= WHAT YOU HAVE TO DO =
Please find every line in the entries below that contains the string "TileSwapGame", and copy it.
-- DATA TO EXAMINE follows --
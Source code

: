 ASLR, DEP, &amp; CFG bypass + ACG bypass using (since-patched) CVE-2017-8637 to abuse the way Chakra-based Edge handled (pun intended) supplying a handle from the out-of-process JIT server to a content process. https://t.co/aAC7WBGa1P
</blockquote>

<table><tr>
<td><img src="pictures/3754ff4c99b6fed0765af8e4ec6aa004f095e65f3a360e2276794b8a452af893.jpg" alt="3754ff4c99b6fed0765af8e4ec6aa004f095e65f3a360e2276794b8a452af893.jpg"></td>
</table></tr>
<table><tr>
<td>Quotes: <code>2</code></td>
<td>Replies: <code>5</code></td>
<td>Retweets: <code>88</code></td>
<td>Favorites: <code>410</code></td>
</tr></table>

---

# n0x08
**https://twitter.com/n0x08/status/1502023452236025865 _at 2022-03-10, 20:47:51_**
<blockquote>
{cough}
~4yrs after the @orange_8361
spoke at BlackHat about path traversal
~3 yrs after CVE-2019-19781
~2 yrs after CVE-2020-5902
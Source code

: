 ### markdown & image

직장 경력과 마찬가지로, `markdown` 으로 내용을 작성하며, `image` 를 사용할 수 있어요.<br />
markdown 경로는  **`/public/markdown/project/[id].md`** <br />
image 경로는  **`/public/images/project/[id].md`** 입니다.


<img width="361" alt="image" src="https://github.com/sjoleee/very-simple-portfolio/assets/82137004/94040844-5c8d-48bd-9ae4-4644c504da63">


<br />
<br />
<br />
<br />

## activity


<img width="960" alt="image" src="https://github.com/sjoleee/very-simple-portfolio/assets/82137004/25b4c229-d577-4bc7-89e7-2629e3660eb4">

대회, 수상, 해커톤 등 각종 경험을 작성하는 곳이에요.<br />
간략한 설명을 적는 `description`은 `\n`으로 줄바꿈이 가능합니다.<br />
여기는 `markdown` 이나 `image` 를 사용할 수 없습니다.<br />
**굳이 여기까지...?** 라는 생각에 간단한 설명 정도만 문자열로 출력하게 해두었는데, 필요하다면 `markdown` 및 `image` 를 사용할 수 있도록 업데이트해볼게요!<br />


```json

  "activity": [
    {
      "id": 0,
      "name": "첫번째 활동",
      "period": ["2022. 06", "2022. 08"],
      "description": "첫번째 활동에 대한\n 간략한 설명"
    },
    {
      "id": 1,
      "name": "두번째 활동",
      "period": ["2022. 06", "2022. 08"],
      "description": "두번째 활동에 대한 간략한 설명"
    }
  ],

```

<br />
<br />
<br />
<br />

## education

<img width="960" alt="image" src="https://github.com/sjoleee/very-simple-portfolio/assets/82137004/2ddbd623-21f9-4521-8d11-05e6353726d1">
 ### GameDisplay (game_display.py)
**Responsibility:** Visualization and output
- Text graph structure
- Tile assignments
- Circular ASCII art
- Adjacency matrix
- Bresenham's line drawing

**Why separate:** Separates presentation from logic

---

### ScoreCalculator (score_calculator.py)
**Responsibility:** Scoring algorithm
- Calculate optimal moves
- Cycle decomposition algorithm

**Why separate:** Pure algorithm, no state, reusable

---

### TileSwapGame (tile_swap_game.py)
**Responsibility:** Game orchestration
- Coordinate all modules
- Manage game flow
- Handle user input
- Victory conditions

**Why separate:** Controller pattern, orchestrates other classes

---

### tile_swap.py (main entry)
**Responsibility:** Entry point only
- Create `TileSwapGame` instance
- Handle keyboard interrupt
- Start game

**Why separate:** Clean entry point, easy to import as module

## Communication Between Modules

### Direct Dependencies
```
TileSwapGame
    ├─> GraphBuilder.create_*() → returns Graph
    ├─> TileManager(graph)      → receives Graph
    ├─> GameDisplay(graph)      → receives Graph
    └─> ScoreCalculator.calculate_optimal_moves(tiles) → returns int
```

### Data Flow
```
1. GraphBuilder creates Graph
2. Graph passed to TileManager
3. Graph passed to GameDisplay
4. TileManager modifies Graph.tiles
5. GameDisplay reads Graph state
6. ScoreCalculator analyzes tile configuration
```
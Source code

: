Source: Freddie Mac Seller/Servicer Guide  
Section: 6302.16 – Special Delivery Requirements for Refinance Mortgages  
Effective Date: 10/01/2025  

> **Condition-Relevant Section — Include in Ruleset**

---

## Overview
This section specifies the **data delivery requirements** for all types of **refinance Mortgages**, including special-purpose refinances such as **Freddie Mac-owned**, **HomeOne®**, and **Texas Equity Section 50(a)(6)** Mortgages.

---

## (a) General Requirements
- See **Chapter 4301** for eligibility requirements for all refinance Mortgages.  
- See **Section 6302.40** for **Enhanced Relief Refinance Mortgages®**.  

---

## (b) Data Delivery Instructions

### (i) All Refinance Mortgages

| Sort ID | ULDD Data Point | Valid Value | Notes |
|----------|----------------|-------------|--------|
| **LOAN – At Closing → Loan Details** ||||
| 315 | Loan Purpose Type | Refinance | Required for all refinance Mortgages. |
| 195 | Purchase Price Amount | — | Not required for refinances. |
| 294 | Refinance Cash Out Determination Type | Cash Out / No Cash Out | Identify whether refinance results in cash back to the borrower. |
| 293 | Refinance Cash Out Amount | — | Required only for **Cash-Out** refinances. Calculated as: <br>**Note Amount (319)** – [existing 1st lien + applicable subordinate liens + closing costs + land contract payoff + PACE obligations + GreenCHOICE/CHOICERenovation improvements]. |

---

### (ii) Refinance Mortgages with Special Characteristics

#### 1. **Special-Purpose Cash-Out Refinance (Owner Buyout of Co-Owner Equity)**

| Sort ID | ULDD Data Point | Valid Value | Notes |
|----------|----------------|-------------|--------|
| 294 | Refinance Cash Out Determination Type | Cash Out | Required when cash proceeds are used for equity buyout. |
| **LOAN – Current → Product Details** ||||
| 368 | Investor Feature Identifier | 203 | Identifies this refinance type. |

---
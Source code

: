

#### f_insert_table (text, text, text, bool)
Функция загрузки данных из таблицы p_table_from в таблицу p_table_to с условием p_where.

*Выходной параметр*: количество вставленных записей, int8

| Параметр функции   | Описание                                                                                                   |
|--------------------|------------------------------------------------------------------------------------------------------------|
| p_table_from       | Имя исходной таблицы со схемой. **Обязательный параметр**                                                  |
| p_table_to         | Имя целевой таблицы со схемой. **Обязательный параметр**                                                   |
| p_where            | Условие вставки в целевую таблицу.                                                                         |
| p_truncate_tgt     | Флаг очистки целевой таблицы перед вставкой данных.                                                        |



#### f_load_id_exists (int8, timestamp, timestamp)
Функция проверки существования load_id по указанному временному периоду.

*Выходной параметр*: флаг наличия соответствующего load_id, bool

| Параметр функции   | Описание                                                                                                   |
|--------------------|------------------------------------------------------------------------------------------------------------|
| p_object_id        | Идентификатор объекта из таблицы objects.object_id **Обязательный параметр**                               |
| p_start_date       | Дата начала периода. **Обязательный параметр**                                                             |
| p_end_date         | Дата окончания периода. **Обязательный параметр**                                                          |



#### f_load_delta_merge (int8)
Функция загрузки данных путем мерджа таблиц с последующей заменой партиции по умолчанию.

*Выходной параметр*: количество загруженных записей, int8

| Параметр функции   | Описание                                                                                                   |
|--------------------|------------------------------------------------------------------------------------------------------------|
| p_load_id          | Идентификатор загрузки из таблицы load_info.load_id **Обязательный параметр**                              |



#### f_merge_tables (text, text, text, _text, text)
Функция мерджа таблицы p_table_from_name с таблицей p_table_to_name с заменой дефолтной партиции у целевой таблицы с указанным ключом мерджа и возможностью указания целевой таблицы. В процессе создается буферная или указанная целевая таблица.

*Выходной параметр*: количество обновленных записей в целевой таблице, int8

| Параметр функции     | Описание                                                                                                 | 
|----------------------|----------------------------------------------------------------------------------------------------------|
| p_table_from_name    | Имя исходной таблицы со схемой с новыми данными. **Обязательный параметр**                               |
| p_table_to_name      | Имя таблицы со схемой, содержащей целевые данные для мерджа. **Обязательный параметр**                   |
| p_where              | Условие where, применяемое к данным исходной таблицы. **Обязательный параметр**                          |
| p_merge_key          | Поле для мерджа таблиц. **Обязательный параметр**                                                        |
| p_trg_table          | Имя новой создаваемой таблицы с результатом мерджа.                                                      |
-- DATA TO EXAMINE concluded --
= OUTPUT =
### TileSwapGame (tile_swap_game.py)
- Create `TileSwapGame` instance
TileSwapGame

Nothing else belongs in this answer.